FRANCE / GERMANY / SWITZERLAND / NETHERLANDS

Prof. Andrew Schachman

It’s no coincidence that Paris is situated within a dense territory of architectural wonders.  From the 13th Century to the present it's earned its reputation as a massive epicenter of cultural production, making profound contributions to nearly every aspect of human preoccupation: from cuisine to politics, from exceptionally beautiful engineering, architecture, and art to literary and philosophical miracles, from the birthplace of the modern city to the theory of relativity.

 

In the 19th and 20th century Paris' intense cultural preoccupation allowed it to cultivate a graceful and refined response to the industrial revolution.  Its where Le Corbusier, Chareau, Art-Nouveau, Impressionists, Dadaists, Surrealists, Cubists, Structuralists, Post-modernists, Eiffel, Prouvé, Poincaré, Baudelaire, James Joyce, Karl Marx, Picasso, all flourished...

 

A few hours to the north, and a few hours to the east of Paris are cities who have recently developed world renown for their culturally enriched and playful developments in architecture and landscape.  The Netherlands is where Koolhaas, Rietveld, MVRDV, Wiel Arets, Ben VanBerkel, and many others call home.  To the East, in Switzerland and nearby Germany a community of architects have developed refined material capabilities, its Zumthor and Herzog DeMeuron territory.  There are also many architectural gems by younger, or just quieter, architects in both regions that remain unpublished.

 

The deliverable for this course of study is simple to describe, easy to practice, but hard to master.  Its a sketchbook, or series of sketchbooks that you will generate in response to two complementary and interconnected classes.  You will produce these as we go, working each day.

 

ARCH 497

To describe it succinctly, this class looks at the building itself as a model.

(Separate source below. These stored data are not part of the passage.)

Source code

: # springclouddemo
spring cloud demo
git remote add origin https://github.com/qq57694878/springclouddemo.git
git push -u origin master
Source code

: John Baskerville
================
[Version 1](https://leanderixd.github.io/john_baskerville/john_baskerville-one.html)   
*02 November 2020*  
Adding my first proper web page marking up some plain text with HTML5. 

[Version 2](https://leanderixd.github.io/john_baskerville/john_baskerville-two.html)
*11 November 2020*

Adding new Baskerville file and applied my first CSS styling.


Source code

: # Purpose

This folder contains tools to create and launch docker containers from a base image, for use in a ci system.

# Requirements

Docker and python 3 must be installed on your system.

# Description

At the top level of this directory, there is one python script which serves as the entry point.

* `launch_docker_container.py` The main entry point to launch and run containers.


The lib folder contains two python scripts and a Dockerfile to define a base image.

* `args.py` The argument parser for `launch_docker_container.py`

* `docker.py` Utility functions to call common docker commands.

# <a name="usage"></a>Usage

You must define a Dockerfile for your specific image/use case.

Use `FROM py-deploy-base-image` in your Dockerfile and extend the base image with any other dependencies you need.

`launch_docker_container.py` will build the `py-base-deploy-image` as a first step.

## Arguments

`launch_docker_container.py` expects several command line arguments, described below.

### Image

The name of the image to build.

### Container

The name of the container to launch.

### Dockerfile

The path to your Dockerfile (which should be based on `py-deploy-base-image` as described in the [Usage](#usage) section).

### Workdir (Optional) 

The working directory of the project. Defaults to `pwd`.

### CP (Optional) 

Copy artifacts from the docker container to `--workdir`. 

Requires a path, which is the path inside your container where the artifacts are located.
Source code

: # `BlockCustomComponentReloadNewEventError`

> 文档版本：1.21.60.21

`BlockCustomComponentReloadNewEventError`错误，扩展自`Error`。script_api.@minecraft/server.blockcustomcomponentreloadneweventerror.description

Through readings designed for the 'summer brain' - we will introduce students to the context, intermediary constructs, and the intellectual aspirations of specific architects and their buildings.   Mostly we will focus on Chareau and Le Corbusier, Zumthor and Koolhaas.  Our discussions will take place in the space of the buildings themselves.  Specifically, we will examine the idea of “building” as an activity (rather than as a mere object), looking at what it means to make a masterpiece - the transcendent successes, but also the moments of vulnerability and struggle in the formulation and resolution of ideas as they are, or were, translated through practice (in 'professional' sense, but also refinement through repetition) to material construction and spatial organization.  

 

ARCH 468

The second will introduce you to techniques of drawing and painting.  To describe it succinctly, this class is the inverse of studio: you start with a building and discover, through drawing, the ideas that organized it.  In support of this, you will be introduced to an arsenal of technique to help you record, analyze, and represent context, organization, and other dimensions of spatial experience that may not be immediately visible, but who’s presence reverberates in the formulation architecture, landscape and urbanity.  The conventions of architectural drawing (plan, section, elevation) support some modes of making buildings, this class will help you develop and explore ways of thinking via the act of drawing, and you will return to studio with vastly expanded resources.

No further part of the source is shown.